The opinion of the court was delivered by: (Chief Judge Kane)
On October 24, 2011, this Court denied Petitioner's motion to vacate, modify, or correct his sentence pursuant to 28 U.S.C. § 2255, finding that Petitioner failed to set forth valid grounds on which to grant the requested relief. (Doc. No. 1617.) On November 7, 2011, Petitioner filed a notice of appeal. (Doc. No. 1618.) Thereafter, the United States Court of Appeals for the Third Circuit remanded the matter "for the sole purpose of either issuing a certificate of appealability or stating reasons why a certificate of appealability should not issue." (Doc. No. 1620.)
Under 28 U.S.C. § 2253(c)(2), a court may not issue a certificate of appealability unless "the applicant has made a substantial showing of the denial of a constitutional right." In other words, a certificate of appealability should not issue unless "reasonable jurists would find the district court's assessment of the constitutional claims debatable or wrong." Slack v. McDaniel, 529 U.S. 473, 484 (2000). In denying Petitioner's motion for relief under 28 U.S.C. § 2255, the Court concluded that Petitioner's claims lacked merit and did not warrant the requested relief. For the reasons that follow, the Court finds that reasonable jurists would not disagree with the Court's assessment of Petitioner's claims.
The factual and procedural background of this case are set forth in more detail in the Court's October 24, 2011 order. To summarize, this case arises out of an interstate marijuana distribution conspiracy. After the Court denied Petitioner's motion to suppress evidence seized at a traffic stop, Petitioner ultimately pleaded guilty to being at the center of a conspiracy to distribute and possess with intent to distribute 1,000 kilograms or more of marijuana, conspiracy to commit money laundering, and to the entry of an order of criminal forfeiture. (Doc. No. 1373.) In his sentencing memorandum, Petitioner stipulated that: (1) the amount of marijuana attributable to Petitioner should be 1,000 to 3,000 kilograms; (2) Petitioner should receive an enhancement for possession of a gun; and (3) Petitioner should receive a deduction for acceptance of responsibility. (Doc. No. 1481.) On August 28, 2008, the Court sentenced Petitioner to a term of 210 months of imprisonment.
Petitioner appealed his sentence, and his attorney filed an Anders brief. The United States Court of Appeals for the Third Circuit found that Petitioner's appeal was frivolous because, although he challenged this Court's denial of his motion to suppress drug evidence, "that issue is moot because [he] ultimately stipulated that the amount of marijuana involved in the conspiracy was 1,000 to 3,000 kilograms." (Doc.

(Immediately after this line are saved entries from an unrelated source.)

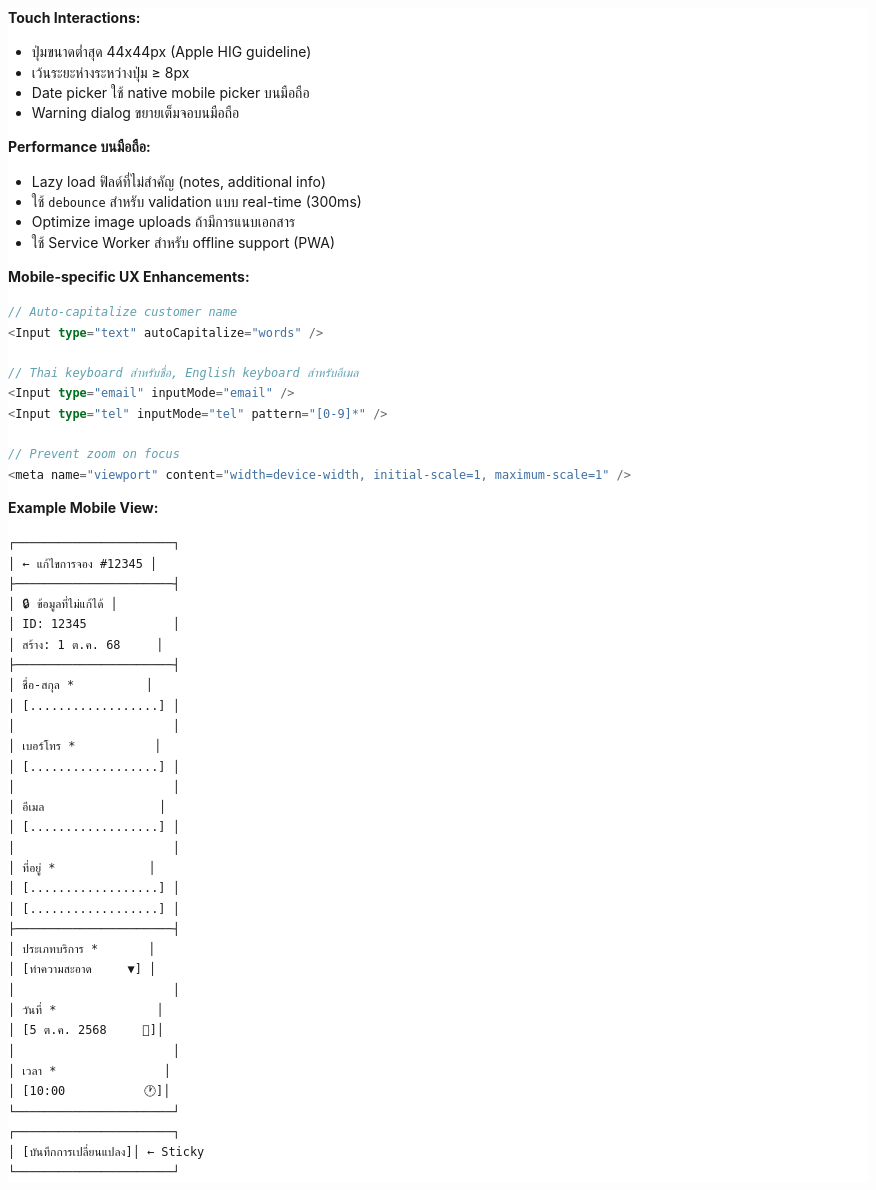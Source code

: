 **Touch Interactions:**
- ปุ่มขนาดต่ำสุด 44x44px (Apple HIG guideline)
- เว้นระยะห่างระหว่างปุ่ม ≥ 8px
- Date picker ใช้ native mobile picker บนมือถือ
- Warning dialog ขยายเต็มจอบนมือถือ

**Performance บนมือถือ:**
- Lazy load ฟิลด์ที่ไม่สำคัญ (notes, additional info)
- ใช้ `debounce` สำหรับ validation แบบ real-time (300ms)
- Optimize image uploads ถ้ามีการแนบเอกสาร
- ใช้ Service Worker สำหรับ offline support (PWA)

**Mobile-specific UX Enhancements:**
```typescript
// Auto-capitalize customer name
<Input type="text" autoCapitalize="words" />

// Thai keyboard สำหรับชื่อ, English keyboard สำหรับอีเมล
<Input type="email" inputMode="email" />
<Input type="tel" inputMode="tel" pattern="[0-9]*" />

// Prevent zoom on focus
<meta name="viewport" content="width=device-width, initial-scale=1, maximum-scale=1" />
```

**Example Mobile View:**
```
┌──────────────────────┐
│ ← แก้ไขการจอง #12345 │
├──────────────────────┤
│ 🔒 ข้อมูลที่ไม่แก้ได้ │
│ ID: 12345            │
│ สร้าง: 1 ต.ค. 68     │
├──────────────────────┤
│ ชื่อ-สกุล *          │
│ [..................] │
│                      │
│ เบอร์โทร *           │
│ [..................] │
│                      │
│ อีเมล                │
│ [..................] │
│                      │
│ ที่อยู่ *             │
│ [..................] │
│ [..................] │
├──────────────────────┤
│ ประเภทบริการ *       │
│ [ทำความสะอาด     ▼] │
│                      │
│ วันที่ *              │
│ [5 ต.ค. 2568     📅]│
│                      │
│ เวลา *               │
│ [10:00           🕐]│
└──────────────────────┘
┌──────────────────────┐
│ [บันทึกการเปลี่ยนแปลง]│ ← Sticky
└──────────────────────┘
```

No. 1520 at 4-5.) After reviewing Petitioner's plea colloquy, the Third Circuit found that Petitioner entered his guilty plea voluntarily and knowingly. (Id. at 5.) Finding all other arguments raised by Petitioner were frivolous, the Third Circuit affirmed Petitioner's conviction and sentence.
On November 2, 2010, Petitioner filed his motion to vacate. (Doc. No. 1561.) Petitioner's Section 2255 motion alleges: (1) that Federal Public Defender Thornton was ineffective for failing to present evidence in support of the motion to suppress evidence; (2) that Attorney Fetterhoff was ineffective for failing to advise him that stipulating to the drug quantity involved in the conspiracy would moot the provision of his conditional plea reserving his right to appeal the Court's denial of his motion to suppress; (3) that Attorney Fetterhoff "failed to conduct a reasonably adequate pre-sentencing investigation when he failed to interview [P]petitioner's co-defendants and ascertain vital information pertaining to [P]petitioner's culpability within the conspiracy;" and (4) that Attorney Fetterhoff was ineffective for failing to advise him prior to entering a guilty plea that he would be deported as a result of the conviction. The Court will briefly address each of Petitioner's claims in turn, stating reasons why a certificate of appealability should not issue.
First, Federal Public Defender Thornton was not ineffective for failing to present certain evidence in support of Petitioner's motion to suppress. Petitioner testified at the hearing on the motion to suppress. He submitted an affidavit in support of his Section 2255 motion, which was inconsistent with his testimony at the hearing on Petitioner's motion to suppress. It was not unreasonable for Thornton to fail to elicit facts at the suppression hearing that Petitioner only seems to have remembered nearly five years after the hearing took place. No reasonable jurist would disagree with this finding.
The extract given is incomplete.